## The task
Only one stretch of the listing below is wanted. Begin at the line that has "Der Literaturwert von", stop after the line that has "Pa & $94936$", and repeat every line in between exactly.
[Information supplied Boundary: Start]
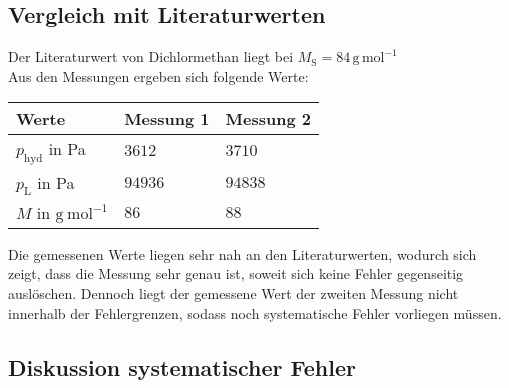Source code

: \documentclass[12pt,a4paper,titlepage,headinclude,bibtotoc]{scrartcl}
\begin{document}
\subsection{Vergleich mit Literaturwerten}

Der Literaturwert von Dichlormethan liegt bei 
$M_\mathrm{S} = 84\, \mathrm{g\,mol^{-1}}$
\\


Aus den Messungen ergeben sich folgende Werte:\\


\begin{table} [h]
\centering
\begin{tabular}{|p{4 cm}||p{4 cm}|p{4 cm}|}
        \hline
		Werte & Messung 1 & Messung 2\\
         \hline 
        $ p_\mathrm{hyd}$ in Pa & $3612$  & $3710$ \\
        \hline
        $ p_\mathrm{L}   $ in Pa & $94936$  & $94838$ \\
        \hline
        $ M $ in $\mathrm{g{~}mol^{-1}}$ & $86$ & $88$ \\
        \hline     
\end{tabular}
\end{table}

Die gemessenen Werte liegen sehr nah an den Literaturwerten, wodurch sich zeigt, dass die Messung sehr genau ist, soweit sich keine Fehler gegenseitig auslöschen. Dennoch liegt der gemessene Wert der zweiten Messung nicht innerhalb der Fehlergrenzen, sodass noch systematische Fehler vorliegen müssen.

\subsection{Diskussion systematischer Fehler}
\end{document}
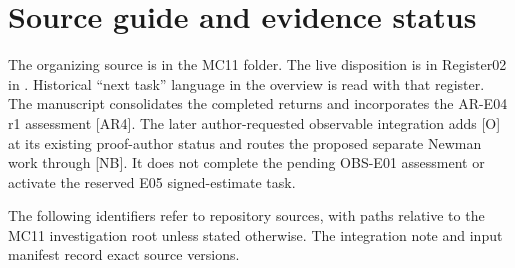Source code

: \documentclass[11pt,letterpaper]{article}
\numberwithin{equation}{section}
\theoremstyle{remark}
\newcommand{\evid}[1]{\textsf{[#1]}}
\begin{document}
\section{Source guide and evidence status}
\label{sec:provenance}

The organizing source is
in the MC11 folder. The live disposition is in Register02 in
. Historical ``next task'' language in
the overview is read with that register. The manuscript consolidates
the completed returns and incorporates the AR-E04 r1 assessment
\evid{AR4}. The later author-requested observable integration adds
\evid{O} at its existing proof-author status and routes the proposed
separate Newman work through \evid{NB}. It does not complete the pending
OBS-E01 assessment or activate the reserved E05 signed-estimate task.

The following identifiers refer to repository sources, with paths
relative to the MC11 investigation root unless stated otherwise.
The integration note and input manifest record exact source versions.
\end{document}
[Information supplied Boundary: End]
## Response box
Der Literaturwert von Dichlormethan liegt bei 
$M_\mathrm{S} = 84\, \mathrm{g\,mol^{-1}}$
\\


Aus den Messungen ergeben sich folgende Werte:\\


\begin{table} [h]
\centering
\begin{tabular}{|p{4 cm}||p{4 cm}|p{4 cm}|}
        \hline
		Werte & Messung 1 & Messung 2\\
         \hline 
        $ p_\mathrm{hyd}$ in Pa & $3612$  & $3710$ \\
        \hline
        $ p_\mathrm{L}   $ in Pa & $94936$  & $94838$ \\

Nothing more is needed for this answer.